BitScope Unveils Raspberry Pi Cluster With 2,880 CPU Cores For LANL HPC R&D

Subject: General Tech | November 30, 2017 - 12:48 AM |
Tagged: HPC, supercomputer, Raspberry Pi 3, cluster, research, LANL

The Raspberry Pi has been used to build cheap servers and small clusters before, but BitScope is taking the idea to the extreme with a professional enterprise solution. On display at SC17, the BitScope Raspberry Pi Cluster Module is a 6U rackable drawer that holds 144 Raspberry Pi 3 single board computers along with all of the power, networking, and air cooling needed to keep things running smoothly.

Each cluster module holds two and a half BitScope Blades with each BitScope Blade holding up to 60 Raspberry Pi PCs (or other SBCs like the ODROID C2). Enthusiasts can already purchase their own Quattro Pi boards as well as the cluster plate to assemble their own small clusters though the 6U Cluster Module drawer doesn’t appear to be for sale yet (heh).
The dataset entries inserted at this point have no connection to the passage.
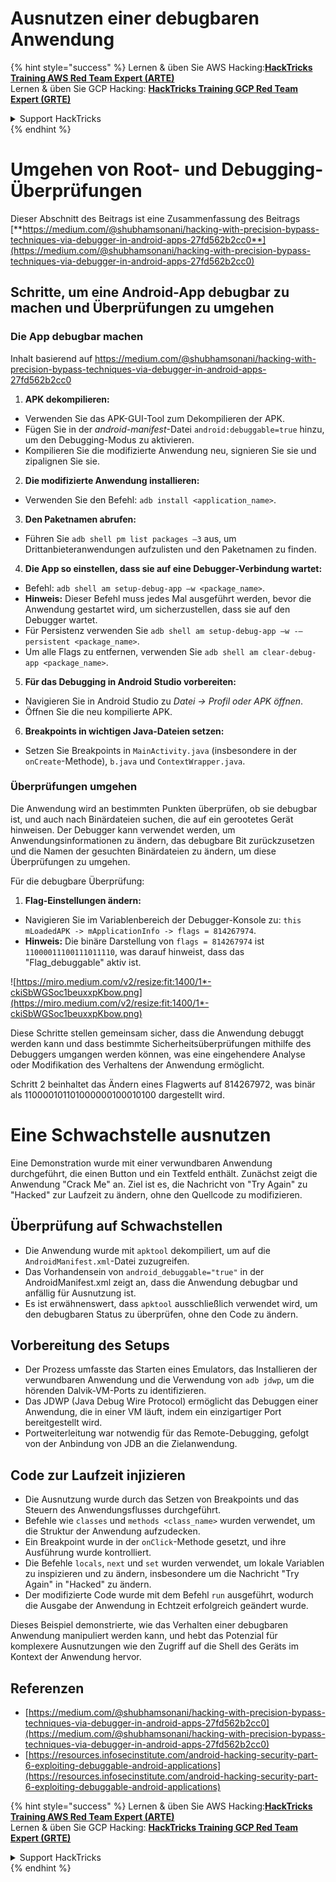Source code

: # Ausnutzen einer debugbaren Anwendung

{% hint style="success" %}
Lernen & üben Sie AWS Hacking:<img src="/.gitbook/assets/arte.png" alt="" data-size="line">[**HackTricks Training AWS Red Team Expert (ARTE)**](https://training.hacktricks.xyz/courses/arte)<img src="/.gitbook/assets/arte.png" alt="" data-size="line">\
Lernen & üben Sie GCP Hacking: <img src="/.gitbook/assets/grte.png" alt="" data-size="line">[**HackTricks Training GCP Red Team Expert (GRTE)**<img src="/.gitbook/assets/grte.png" alt="" data-size="line">](https://training.hacktricks.xyz/courses/grte)

<details>

<summary>Support HackTricks</summary>

* Überprüfen Sie die [**Abonnementpläne**](https://github.com/sponsors/carlospolop)!
* **Treten Sie der** 💬 [**Discord-Gruppe**](https://discord.gg/hRep4RUj7f) oder der [**Telegram-Gruppe**](https://t.me/peass) bei oder **folgen** Sie uns auf **Twitter** 🐦 [**@hacktricks\_live**](https://twitter.com/hacktricks\_live)**.**
* **Teilen Sie Hacking-Tricks, indem Sie PRs an die** [**HackTricks**](https://github.com/carlospolop/hacktricks) und [**HackTricks Cloud**](https://github.com/carlospolop/hacktricks-cloud) GitHub-Repos senden.

</details>
{% endhint %}

# **Umgehen von Root- und Debugging-Überprüfungen**

Dieser Abschnitt des Beitrags ist eine Zusammenfassung des Beitrags [**https://medium.com/@shubhamsonani/hacking-with-precision-bypass-techniques-via-debugger-in-android-apps-27fd562b2cc0**](https://medium.com/@shubhamsonani/hacking-with-precision-bypass-techniques-via-debugger-in-android-apps-27fd562b2cc0)

## Schritte, um eine Android-App debugbar zu machen und Überprüfungen zu umgehen

### **Die App debugbar machen**

Inhalt basierend auf https://medium.com/@shubhamsonani/hacking-with-precision-bypass-techniques-via-debugger-in-android-apps-27fd562b2cc0

1. **APK dekompilieren:**
- Verwenden Sie das APK-GUI-Tool zum Dekompilieren der APK.
- Fügen Sie in der _android-manifest_-Datei `android:debuggable=true` hinzu, um den Debugging-Modus zu aktivieren.
- Kompilieren Sie die modifizierte Anwendung neu, signieren Sie sie und zipalignen Sie sie.

2. **Die modifizierte Anwendung installieren:**
- Verwenden Sie den Befehl: `adb install <application_name>`.

3. **Den Paketnamen abrufen:**
- Führen Sie `adb shell pm list packages –3` aus, um Drittanbieteranwendungen aufzulisten und den Paketnamen zu finden.

4. **Die App so einstellen, dass sie auf eine Debugger-Verbindung wartet:**
- Befehl: `adb shell am setup-debug-app –w <package_name>`.
- **Hinweis:** Dieser Befehl muss jedes Mal ausgeführt werden, bevor die Anwendung gestartet wird, um sicherzustellen, dass sie auf den Debugger wartet.
- Für Persistenz verwenden Sie `adb shell am setup-debug-app –w -–persistent <package_name>`.
- Um alle Flags zu entfernen, verwenden Sie `adb shell am clear-debug-app <package_name>`.

5. **Für das Debugging in Android Studio vorbereiten:**
- Navigieren Sie in Android Studio zu _Datei -> Profil oder APK öffnen_.
- Öffnen Sie die neu kompilierte APK.

6. **Breakpoints in wichtigen Java-Dateien setzen:**
- Setzen Sie Breakpoints in `MainActivity.java` (insbesondere in der `onCreate`-Methode), `b.java` und `ContextWrapper.java`.

### **Überprüfungen umgehen**

Die Anwendung wird an bestimmten Punkten überprüfen, ob sie debugbar ist, und auch nach Binärdateien suchen, die auf ein gerootetes Gerät hinweisen. Der Debugger kann verwendet werden, um Anwendungsinformationen zu ändern, das debugbare Bit zurückzusetzen und die Namen der gesuchten Binärdateien zu ändern, um diese Überprüfungen zu umgehen.

Für die debugbare Überprüfung:

1. **Flag-Einstellungen ändern:**
- Navigieren Sie im Variablenbereich der Debugger-Konsole zu: `this mLoadedAPK -> mApplicationInfo -> flags = 814267974`.
- **Hinweis:** Die binäre Darstellung von `flags = 814267974` ist `11000011100111011110`, was darauf hinweist, dass das "Flag_debuggable" aktiv ist.

![https://miro.medium.com/v2/resize:fit:1400/1*-ckiSbWGSoc1beuxxpKbow.png](https://miro.medium.com/v2/resize:fit:1400/1*-ckiSbWGSoc1beuxxpKbow.png)

Diese Schritte stellen gemeinsam sicher, dass die Anwendung debuggt werden kann und dass bestimmte Sicherheitsüberprüfungen mithilfe des Debuggers umgangen werden können, was eine eingehendere Analyse oder Modifikation des Verhaltens der Anwendung ermöglicht.

Schritt 2 beinhaltet das Ändern eines Flagwerts auf 814267972, was binär als 110000101101000000100010100 dargestellt wird.

# **Eine Schwachstelle ausnutzen**

Eine Demonstration wurde mit einer verwundbaren Anwendung durchgeführt, die einen Button und ein Textfeld enthält. Zunächst zeigt die Anwendung "Crack Me" an. Ziel ist es, die Nachricht von "Try Again" zu "Hacked" zur Laufzeit zu ändern, ohne den Quellcode zu modifizieren.

## **Überprüfung auf Schwachstellen**
- Die Anwendung wurde mit `apktool` dekompiliert, um auf die `AndroidManifest.xml`-Datei zuzugreifen.
- Das Vorhandensein von `android_debuggable="true"` in der AndroidManifest.xml zeigt an, dass die Anwendung debugbar und anfällig für Ausnutzung ist.
- Es ist erwähnenswert, dass `apktool` ausschließlich verwendet wird, um den debugbaren Status zu überprüfen, ohne den Code zu ändern.

## **Vorbereitung des Setups**
- Der Prozess umfasste das Starten eines Emulators, das Installieren der verwundbaren Anwendung und die Verwendung von `adb jdwp`, um die hörenden Dalvik-VM-Ports zu identifizieren.
- Das JDWP (Java Debug Wire Protocol) ermöglicht das Debuggen einer Anwendung, die in einer VM läuft, indem ein einzigartiger Port bereitgestellt wird.
- Portweiterleitung war notwendig für das Remote-Debugging, gefolgt von der Anbindung von JDB an die Zielanwendung.

## **Code zur Laufzeit injizieren**
- Die Ausnutzung wurde durch das Setzen von Breakpoints und das Steuern des Anwendungsflusses durchgeführt.
- Befehle wie `classes` und `methods <class_name>` wurden verwendet, um die Struktur der Anwendung aufzudecken.
- Ein Breakpoint wurde in der `onClick`-Methode gesetzt, und ihre Ausführung wurde kontrolliert.
- Die Befehle `locals`, `next` und `set` wurden verwendet, um lokale Variablen zu inspizieren und zu ändern, insbesondere um die Nachricht "Try Again" in "Hacked" zu ändern.
- Der modifizierte Code wurde mit dem Befehl `run` ausgeführt, wodurch die Ausgabe der Anwendung in Echtzeit erfolgreich geändert wurde.

Dieses Beispiel demonstrierte, wie das Verhalten einer debugbaren Anwendung manipuliert werden kann, und hebt das Potenzial für komplexere Ausnutzungen wie den Zugriff auf die Shell des Geräts im Kontext der Anwendung hervor.

## Referenzen
* [https://medium.com/@shubhamsonani/hacking-with-precision-bypass-techniques-via-debugger-in-android-apps-27fd562b2cc0](https://medium.com/@shubhamsonani/hacking-with-precision-bypass-techniques-via-debugger-in-android-apps-27fd562b2cc0)
* [https://resources.infosecinstitute.com/android-hacking-security-part-6-exploiting-debuggable-android-applications](https://resources.infosecinstitute.com/android-hacking-security-part-6-exploiting-debuggable-android-applications)

{% hint style="success" %}
Lernen & üben Sie AWS Hacking:<img src="/.gitbook/assets/arte.png" alt="" data-size="line">[**HackTricks Training AWS Red Team Expert (ARTE)**](https://training.hacktricks.xyz/courses/arte)<img src="/.gitbook/assets/arte.png" alt="" data-size="line">\
Lernen & üben Sie GCP Hacking: <img src="/.gitbook/assets/grte.png" alt="" data-size="line">[**HackTricks Training GCP Red Team Expert (GRTE)**<img src="/.gitbook/assets/grte.png" alt="" data-size="line">](https://training.hacktricks.xyz/courses/grte)

<details>

<summary>Support HackTricks</summary>

* Überprüfen Sie die [**Abonnementpläne**](https://github.com/sponsors/carlospolop)!
* **Treten Sie der** 💬 [**Discord-Gruppe**](https://discord.gg/hRep4RUj7f) oder der [**Telegram-Gruppe**](https://t.me/peass) bei oder **folgen** Sie uns auf **Twitter** 🐦 [**@hacktricks\_live**](https://twitter.com/hacktricks\_live)**.**
* **Teilen Sie Hacking-Tricks, indem Sie PRs an die** [**HackTricks**](https://github.com/carlospolop/hacktricks) und [**HackTricks Cloud**](https://github.com/carlospolop/hacktricks-cloud) GitHub-Repos senden.

</details>
{% endhint %}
Specifically each Cluster Module has room for 144 active nodes, six spare nodes, and one cluster manager node.

View Full Size

For reference, the Raspberry Pi 3 features the Broadcom BCM2837 SoC with 4 ARM Cortex A53 cores at 1.2 GHz and a VideoCore IV GPU that is paired with 1 GB of LPDDR2 memory at 900 MHz, 100 Mbps Ethernet, 802.11n Wi-Fi and Bluetooth. The ODROID C2 has 4 Amlogic cores at 1.5 GHz, a Mali 450 GPU, 2 GB of DDR3 SDRAM, and Gigabit Ethernet. Interestingly, BitScope claims the Cluster Module uses a 10 Gigabit Ethernet SFP+ backbone which will help when communicating between Cluster Modules but speeds between individual nodes will be limited by at best one gigabit speeds (less in real world, and in the case of the Pi it is much less than the 100 Mbps port rating due to how it is wired to the SoC).

BitScope is currently building a platform for Los Alamos National Laboratory that will feature five Cluster Modules for a whopping 2,880 64-bit ARM cores, 720GB of RAM, and a 10GbE SFP+ fabric backbone. Fully expanded, a 42U server cabinet holds 7 modules (1008 active nodes / 4,032 active cores) and would consume up to 6KW of power. LANL expects their 5 module setup to use around 3000 W on average though.

What is the New Mexico Consortium and LANL planning to do with all these cores? Well, playing Crysis would prove tough even if they could SLI all those GPUs so instead they plan to use the Raspberry Pi-powered system to model much larger and prohibitively expensive supercomputers for R&D and software development. Building out a relatively low cost and low power system enables it to be powered on and accessed by more people including students, researchers, and programmers where they can learn and design software that runs as efficiently as possible on massive multiple core and multiple node systems. Getting software to scale out to hundreds and thousands of different nodes is tricky, especially if you want all the nodes working on the same problem(s) at once. Keeping each node fed with data, communicating amongst themselves, and returning accurate results while keeping latency low and utilization high is a huge undertaking. LANL is hoping that the Raspberry Pi based system will be the perfect testing ground for software and techniques they can then use on the big gun supercomputers like Trinity, Titan, Summit (ORNL, slated for 2018), and other smaller HPC clusters.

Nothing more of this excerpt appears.